How to complete this task:
From the listing below, copy only the lines running from the line that contains "print(hash(block))" to the line that contains "### 🩹 Fixes", both included.

Available data:
__________
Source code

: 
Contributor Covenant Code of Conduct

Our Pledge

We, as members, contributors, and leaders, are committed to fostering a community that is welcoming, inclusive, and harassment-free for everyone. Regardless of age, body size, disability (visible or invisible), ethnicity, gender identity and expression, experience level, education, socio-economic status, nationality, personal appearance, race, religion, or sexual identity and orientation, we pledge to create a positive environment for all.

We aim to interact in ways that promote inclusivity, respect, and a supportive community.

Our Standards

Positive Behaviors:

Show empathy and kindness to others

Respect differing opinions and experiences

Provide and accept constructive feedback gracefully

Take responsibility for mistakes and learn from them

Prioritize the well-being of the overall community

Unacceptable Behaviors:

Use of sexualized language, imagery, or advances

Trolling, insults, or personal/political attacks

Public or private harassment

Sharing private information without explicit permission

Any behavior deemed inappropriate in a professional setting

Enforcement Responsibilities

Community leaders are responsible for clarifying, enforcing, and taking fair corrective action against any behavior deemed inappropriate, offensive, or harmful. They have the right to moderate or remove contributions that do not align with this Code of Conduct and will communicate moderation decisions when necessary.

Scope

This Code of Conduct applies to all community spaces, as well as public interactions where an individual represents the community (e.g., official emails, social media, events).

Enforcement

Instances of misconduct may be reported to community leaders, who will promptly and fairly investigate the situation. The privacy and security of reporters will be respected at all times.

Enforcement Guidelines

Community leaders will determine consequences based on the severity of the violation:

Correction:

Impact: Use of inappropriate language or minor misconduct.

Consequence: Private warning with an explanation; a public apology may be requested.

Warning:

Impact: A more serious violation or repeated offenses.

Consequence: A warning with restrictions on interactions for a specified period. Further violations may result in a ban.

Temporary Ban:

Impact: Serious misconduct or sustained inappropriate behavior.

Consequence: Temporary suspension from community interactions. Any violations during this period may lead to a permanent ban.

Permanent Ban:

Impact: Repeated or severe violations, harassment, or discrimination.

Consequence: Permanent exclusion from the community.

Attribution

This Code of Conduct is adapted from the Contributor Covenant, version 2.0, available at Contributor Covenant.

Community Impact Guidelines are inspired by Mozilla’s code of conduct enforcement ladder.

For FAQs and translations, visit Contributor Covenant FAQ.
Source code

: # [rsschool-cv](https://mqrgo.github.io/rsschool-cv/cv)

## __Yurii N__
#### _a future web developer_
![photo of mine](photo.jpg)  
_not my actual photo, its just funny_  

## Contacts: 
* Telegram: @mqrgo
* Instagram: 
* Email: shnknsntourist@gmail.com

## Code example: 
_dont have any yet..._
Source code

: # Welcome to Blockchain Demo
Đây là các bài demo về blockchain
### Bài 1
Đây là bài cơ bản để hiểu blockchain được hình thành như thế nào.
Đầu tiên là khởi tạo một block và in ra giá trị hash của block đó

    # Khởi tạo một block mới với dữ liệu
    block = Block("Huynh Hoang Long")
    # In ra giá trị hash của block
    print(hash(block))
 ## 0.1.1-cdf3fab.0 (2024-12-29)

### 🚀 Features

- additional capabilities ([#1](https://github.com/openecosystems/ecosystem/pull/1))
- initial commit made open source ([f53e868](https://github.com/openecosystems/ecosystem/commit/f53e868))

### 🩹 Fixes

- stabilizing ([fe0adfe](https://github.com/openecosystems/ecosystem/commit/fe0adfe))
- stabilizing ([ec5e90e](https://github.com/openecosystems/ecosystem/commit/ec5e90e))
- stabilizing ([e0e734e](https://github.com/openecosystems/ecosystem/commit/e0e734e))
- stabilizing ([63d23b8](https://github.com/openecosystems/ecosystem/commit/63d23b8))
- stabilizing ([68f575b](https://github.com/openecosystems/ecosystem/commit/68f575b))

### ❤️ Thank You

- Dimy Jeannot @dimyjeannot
__________
Reply:
    print(hash(block))
 ## 0.1.1-cdf3fab.0 (2024-12-29)

### 🚀 Features

- additional capabilities ([#1](https://github.com/openecosystems/ecosystem/pull/1))
- initial commit made open source ([f53e868](https://github.com/openecosystems/ecosystem/commit/f53e868))

### 🩹 Fixes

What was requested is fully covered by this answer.